*TASK REQUIREMENTS*:
Pull every line holding the string "Leon" from the records below.

(Stored items from a collection)
☆ ☆ ☆ ☆ ☆
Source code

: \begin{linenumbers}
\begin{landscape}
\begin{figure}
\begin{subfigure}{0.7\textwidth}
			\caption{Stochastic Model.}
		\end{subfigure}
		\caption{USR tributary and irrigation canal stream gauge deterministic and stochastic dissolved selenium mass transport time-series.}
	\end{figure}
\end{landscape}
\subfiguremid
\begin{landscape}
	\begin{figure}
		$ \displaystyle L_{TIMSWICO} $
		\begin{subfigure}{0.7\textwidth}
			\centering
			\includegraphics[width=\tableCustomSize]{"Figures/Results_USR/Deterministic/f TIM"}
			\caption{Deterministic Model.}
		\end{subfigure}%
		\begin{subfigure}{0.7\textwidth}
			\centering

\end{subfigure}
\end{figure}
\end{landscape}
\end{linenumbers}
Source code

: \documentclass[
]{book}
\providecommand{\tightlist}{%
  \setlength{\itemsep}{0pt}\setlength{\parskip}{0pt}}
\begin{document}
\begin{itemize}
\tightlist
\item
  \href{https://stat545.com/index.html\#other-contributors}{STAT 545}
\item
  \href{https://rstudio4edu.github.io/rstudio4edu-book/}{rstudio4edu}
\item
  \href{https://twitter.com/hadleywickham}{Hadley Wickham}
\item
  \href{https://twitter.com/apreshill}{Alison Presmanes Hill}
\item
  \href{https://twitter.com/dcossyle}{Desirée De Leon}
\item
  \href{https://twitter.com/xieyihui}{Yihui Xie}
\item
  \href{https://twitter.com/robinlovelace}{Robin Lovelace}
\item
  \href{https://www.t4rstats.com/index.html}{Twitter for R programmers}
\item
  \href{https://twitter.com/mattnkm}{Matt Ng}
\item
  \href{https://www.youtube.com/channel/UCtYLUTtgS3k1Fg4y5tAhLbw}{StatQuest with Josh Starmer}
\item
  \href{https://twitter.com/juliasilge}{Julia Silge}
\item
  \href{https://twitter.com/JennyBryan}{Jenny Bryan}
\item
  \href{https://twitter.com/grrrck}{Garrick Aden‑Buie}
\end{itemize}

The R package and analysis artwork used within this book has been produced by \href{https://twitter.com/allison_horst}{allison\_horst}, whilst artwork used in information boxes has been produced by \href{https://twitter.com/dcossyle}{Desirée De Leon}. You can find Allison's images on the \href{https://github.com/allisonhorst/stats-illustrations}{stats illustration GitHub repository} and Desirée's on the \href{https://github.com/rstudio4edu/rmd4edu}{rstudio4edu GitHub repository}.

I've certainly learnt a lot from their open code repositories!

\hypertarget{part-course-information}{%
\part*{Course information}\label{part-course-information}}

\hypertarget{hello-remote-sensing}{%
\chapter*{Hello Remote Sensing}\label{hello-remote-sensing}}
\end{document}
☆ ☆ ☆ ☆ ☆
*RESULT OF THIS TASK*:
  \href{https://twitter.com/dcossyle}{Desirée De Leon}
The R package and analysis artwork used within this book has been produced by \href{https://twitter.com/allison_horst}{allison\_horst}, whilst artwork used in information boxes has been produced by \href{https://twitter.com/dcossyle}{Desirée De Leon}. You can find Allison's images on the \href{https://github.com/allisonhorst/stats-illustrations}{stats illustration GitHub repository} and Desirée's on the \href{https://github.com/rstudio4edu/rmd4edu}{rstudio4edu GitHub repository}.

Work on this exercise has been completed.